▶ **Stored entries**

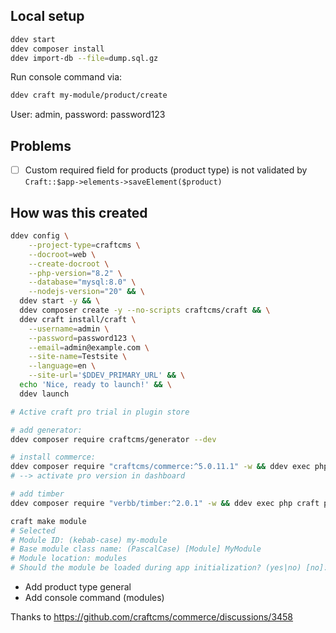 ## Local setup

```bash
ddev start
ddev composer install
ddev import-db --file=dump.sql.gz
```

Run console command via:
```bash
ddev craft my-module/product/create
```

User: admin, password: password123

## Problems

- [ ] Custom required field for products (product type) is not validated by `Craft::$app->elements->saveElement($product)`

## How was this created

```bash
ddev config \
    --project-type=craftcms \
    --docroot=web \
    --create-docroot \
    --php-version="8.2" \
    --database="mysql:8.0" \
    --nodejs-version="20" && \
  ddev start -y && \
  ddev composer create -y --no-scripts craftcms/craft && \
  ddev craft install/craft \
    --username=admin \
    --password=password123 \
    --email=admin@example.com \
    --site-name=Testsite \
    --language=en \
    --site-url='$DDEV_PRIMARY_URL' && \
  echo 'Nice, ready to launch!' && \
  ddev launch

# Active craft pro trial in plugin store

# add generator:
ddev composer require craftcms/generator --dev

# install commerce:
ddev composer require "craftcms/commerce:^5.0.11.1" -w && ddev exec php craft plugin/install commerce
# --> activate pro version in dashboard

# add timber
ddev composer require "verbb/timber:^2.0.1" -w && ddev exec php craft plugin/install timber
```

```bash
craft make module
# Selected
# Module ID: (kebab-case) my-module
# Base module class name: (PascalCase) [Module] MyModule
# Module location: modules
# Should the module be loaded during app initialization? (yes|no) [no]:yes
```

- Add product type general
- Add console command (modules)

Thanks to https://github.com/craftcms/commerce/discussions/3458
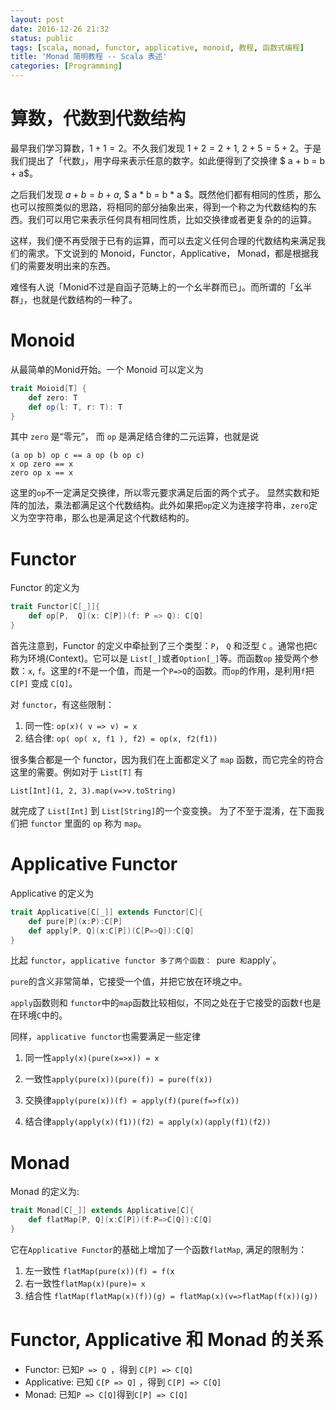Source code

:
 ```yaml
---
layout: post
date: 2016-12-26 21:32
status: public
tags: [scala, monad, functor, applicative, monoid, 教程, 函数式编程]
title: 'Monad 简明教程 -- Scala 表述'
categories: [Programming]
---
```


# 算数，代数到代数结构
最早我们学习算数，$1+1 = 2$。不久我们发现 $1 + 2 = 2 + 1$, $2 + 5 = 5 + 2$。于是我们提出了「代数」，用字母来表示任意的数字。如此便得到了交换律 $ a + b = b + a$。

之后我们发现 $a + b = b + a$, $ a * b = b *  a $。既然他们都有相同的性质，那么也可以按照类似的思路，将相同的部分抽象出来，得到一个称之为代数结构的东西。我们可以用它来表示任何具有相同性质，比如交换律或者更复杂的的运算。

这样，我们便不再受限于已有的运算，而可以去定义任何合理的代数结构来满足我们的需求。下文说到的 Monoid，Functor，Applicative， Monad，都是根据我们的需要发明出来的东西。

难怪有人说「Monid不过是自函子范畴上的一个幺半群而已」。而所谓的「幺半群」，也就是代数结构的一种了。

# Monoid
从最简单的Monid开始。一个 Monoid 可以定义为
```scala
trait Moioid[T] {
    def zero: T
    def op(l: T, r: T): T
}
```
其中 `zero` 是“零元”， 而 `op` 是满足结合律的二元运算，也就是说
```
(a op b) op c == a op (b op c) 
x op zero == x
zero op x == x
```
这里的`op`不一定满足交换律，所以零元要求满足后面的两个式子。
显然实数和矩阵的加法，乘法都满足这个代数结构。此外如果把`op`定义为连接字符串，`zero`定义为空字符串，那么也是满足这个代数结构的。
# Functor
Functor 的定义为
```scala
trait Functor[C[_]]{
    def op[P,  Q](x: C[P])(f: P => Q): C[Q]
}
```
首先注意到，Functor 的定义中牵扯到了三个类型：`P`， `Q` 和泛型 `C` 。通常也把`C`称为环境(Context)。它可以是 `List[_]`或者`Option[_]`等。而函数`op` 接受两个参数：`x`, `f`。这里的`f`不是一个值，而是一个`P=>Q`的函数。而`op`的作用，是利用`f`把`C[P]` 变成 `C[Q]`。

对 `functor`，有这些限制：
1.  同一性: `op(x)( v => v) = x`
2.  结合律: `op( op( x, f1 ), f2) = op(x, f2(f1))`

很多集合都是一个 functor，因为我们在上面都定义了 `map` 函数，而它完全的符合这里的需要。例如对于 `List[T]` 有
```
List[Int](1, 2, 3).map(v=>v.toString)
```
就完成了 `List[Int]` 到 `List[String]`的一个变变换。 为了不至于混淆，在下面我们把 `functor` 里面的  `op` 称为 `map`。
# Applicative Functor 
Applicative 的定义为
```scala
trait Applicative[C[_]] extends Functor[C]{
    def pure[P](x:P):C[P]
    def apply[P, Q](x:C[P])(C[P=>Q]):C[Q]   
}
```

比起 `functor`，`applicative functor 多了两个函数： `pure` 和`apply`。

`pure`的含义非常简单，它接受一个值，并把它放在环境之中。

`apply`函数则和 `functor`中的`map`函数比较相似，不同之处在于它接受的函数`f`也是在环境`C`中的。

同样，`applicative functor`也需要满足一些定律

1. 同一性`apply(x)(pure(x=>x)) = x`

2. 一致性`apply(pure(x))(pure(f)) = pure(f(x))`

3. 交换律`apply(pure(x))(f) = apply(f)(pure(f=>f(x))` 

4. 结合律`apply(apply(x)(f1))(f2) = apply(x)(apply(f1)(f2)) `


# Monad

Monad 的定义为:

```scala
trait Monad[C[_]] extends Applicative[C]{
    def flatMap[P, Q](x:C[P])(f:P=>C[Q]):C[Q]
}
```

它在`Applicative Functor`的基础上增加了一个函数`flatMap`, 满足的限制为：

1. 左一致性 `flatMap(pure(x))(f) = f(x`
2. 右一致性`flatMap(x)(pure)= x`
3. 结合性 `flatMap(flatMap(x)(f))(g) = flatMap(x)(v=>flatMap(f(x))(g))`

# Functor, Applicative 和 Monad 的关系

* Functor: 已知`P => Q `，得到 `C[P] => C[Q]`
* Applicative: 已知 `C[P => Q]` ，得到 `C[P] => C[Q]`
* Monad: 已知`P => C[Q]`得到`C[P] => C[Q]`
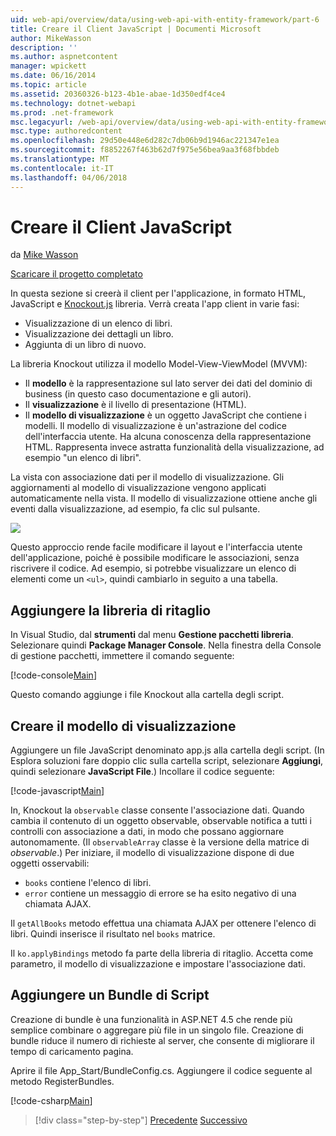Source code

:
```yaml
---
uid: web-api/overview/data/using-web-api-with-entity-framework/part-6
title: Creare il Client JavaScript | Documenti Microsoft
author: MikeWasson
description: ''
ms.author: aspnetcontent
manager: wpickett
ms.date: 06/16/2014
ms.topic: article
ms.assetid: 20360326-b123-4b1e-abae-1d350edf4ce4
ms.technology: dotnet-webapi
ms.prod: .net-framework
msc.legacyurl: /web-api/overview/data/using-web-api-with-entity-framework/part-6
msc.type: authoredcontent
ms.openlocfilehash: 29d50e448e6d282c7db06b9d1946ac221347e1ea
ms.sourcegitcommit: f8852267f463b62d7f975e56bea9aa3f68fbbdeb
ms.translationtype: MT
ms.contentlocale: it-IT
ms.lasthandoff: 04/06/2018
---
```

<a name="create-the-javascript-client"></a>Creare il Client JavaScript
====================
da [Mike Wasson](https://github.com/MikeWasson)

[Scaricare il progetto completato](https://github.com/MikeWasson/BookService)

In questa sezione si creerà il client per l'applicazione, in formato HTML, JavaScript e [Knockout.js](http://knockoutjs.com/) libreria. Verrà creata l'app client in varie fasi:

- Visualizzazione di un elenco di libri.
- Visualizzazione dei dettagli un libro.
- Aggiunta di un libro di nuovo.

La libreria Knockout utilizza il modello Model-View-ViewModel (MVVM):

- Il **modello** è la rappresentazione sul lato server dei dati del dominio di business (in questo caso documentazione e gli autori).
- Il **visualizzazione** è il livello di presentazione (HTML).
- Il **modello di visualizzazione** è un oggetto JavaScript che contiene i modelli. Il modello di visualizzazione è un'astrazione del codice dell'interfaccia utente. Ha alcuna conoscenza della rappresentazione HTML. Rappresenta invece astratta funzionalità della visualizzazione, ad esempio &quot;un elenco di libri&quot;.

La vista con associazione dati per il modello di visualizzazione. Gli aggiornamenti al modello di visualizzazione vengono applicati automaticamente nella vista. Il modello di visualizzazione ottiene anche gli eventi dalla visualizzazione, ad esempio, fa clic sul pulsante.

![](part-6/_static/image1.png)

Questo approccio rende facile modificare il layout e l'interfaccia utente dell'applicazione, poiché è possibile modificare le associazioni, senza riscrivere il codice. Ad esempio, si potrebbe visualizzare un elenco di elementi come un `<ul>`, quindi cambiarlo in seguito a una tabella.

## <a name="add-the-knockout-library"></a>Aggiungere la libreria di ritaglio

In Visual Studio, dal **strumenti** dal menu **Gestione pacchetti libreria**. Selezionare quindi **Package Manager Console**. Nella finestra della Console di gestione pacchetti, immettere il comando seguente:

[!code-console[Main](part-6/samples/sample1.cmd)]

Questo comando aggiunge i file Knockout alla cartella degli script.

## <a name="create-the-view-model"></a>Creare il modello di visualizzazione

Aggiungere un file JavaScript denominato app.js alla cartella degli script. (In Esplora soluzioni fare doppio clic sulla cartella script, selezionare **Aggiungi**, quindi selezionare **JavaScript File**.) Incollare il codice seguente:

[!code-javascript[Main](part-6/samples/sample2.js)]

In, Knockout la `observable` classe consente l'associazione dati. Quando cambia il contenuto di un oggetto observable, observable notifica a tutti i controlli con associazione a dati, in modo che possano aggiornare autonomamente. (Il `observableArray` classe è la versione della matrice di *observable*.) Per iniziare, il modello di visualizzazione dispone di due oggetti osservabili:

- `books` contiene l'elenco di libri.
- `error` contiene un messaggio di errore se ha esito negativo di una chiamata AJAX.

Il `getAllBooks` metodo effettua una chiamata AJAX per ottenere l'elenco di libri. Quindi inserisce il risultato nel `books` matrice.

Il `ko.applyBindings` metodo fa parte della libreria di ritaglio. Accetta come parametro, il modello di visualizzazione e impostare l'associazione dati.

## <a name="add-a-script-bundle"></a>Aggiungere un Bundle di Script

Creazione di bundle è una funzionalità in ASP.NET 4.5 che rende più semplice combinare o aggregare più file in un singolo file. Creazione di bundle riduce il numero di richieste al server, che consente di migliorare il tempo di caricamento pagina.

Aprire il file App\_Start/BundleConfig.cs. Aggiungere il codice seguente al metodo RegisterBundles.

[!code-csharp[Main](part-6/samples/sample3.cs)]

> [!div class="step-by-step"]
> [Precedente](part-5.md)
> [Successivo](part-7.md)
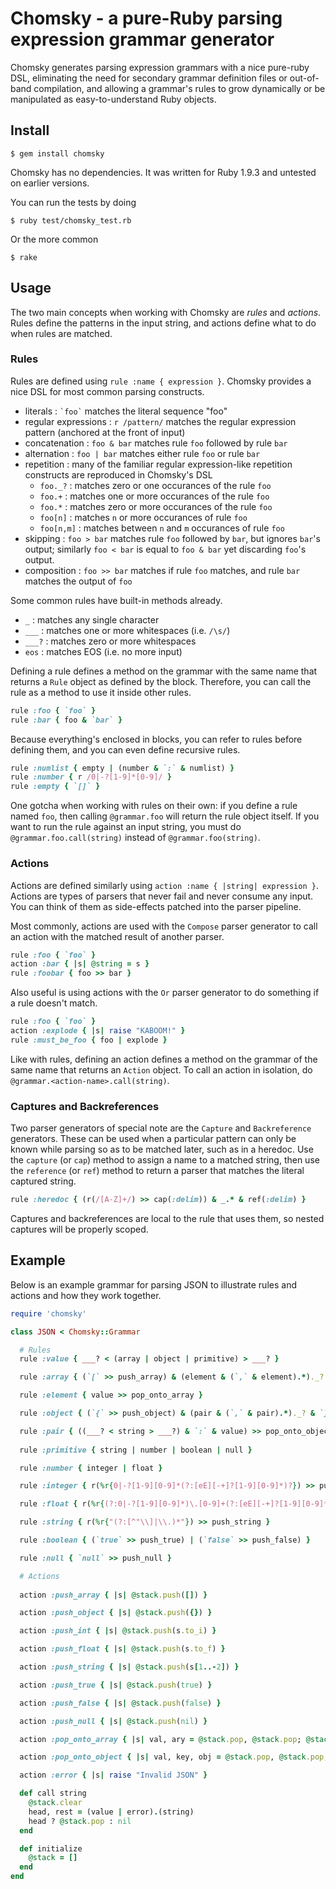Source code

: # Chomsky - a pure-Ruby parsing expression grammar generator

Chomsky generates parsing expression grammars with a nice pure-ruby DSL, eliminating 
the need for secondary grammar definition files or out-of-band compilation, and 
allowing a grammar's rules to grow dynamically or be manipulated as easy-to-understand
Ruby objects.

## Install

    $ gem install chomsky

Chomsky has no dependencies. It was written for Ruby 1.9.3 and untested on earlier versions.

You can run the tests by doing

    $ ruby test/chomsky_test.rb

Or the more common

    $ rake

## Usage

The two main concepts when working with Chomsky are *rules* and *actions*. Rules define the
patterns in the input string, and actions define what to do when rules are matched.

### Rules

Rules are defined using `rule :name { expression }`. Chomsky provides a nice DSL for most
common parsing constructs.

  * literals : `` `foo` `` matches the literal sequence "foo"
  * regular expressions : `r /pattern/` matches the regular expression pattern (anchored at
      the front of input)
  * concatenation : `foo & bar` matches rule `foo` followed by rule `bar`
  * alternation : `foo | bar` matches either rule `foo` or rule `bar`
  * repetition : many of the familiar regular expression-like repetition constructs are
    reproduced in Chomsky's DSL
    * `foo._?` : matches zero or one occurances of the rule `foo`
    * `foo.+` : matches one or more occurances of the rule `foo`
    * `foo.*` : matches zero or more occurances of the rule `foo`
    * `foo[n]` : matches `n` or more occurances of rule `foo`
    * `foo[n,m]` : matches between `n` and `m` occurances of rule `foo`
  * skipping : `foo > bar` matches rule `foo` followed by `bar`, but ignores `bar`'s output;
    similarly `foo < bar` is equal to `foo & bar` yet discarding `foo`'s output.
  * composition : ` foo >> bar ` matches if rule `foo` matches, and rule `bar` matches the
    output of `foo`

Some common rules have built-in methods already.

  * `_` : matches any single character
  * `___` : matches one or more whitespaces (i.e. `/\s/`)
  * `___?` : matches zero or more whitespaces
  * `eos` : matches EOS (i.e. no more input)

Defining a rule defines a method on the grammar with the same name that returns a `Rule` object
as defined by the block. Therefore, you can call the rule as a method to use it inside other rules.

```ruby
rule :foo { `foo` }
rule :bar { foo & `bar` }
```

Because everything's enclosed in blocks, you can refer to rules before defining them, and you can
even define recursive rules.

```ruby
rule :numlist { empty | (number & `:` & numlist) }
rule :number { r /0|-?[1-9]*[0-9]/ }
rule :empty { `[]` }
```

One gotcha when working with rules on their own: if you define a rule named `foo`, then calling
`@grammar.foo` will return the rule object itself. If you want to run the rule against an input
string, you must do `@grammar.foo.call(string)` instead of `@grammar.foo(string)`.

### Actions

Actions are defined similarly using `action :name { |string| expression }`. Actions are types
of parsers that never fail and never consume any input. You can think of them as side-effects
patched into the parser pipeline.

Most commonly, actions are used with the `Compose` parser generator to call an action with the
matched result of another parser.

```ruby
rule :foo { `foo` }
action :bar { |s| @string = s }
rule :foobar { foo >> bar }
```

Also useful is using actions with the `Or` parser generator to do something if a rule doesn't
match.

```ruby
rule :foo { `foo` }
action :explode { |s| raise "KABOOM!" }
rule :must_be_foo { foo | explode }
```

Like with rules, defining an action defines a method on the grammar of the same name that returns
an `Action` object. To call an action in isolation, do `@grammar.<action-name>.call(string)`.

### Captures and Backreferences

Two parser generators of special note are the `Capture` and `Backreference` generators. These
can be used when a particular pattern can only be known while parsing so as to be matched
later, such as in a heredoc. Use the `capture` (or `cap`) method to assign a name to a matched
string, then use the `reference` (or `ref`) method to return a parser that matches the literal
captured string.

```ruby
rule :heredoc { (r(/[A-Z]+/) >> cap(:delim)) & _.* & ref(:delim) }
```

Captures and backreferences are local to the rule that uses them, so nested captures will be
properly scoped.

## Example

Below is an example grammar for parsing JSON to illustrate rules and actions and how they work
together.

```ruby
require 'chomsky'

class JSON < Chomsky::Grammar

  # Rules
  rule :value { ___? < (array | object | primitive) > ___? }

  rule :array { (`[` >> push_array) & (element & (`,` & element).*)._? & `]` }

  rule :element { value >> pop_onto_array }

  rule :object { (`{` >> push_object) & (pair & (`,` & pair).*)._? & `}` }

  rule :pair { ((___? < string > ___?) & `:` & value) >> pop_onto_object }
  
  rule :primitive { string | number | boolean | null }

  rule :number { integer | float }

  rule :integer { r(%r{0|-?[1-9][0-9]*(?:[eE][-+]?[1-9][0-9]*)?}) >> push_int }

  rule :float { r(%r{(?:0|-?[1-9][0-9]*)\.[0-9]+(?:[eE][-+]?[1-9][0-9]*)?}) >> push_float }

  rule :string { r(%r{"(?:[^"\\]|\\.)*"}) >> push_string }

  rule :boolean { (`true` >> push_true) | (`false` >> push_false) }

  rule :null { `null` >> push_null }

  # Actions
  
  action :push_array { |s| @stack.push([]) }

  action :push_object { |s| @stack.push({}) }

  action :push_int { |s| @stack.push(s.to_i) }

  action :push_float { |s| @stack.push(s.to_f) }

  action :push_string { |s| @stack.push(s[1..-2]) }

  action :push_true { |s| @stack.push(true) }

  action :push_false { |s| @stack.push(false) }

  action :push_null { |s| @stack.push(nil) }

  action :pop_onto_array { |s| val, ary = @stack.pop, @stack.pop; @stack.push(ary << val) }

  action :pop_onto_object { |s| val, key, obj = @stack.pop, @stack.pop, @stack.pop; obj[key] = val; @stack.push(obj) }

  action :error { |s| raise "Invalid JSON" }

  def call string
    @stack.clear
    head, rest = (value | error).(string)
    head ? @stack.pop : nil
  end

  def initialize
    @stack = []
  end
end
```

▶ **Assignment**
Among the entries above, identify all lines with "plugin" and copy them.

▶ **Problem solution**
# Active craft pro trial in plugin store
ddev composer require "craftcms/commerce:^5.0.11.1" -w && ddev exec php craft plugin/install commerce
ddev composer require "verbb/timber:^2.0.1" -w && ddev exec php craft plugin/install timber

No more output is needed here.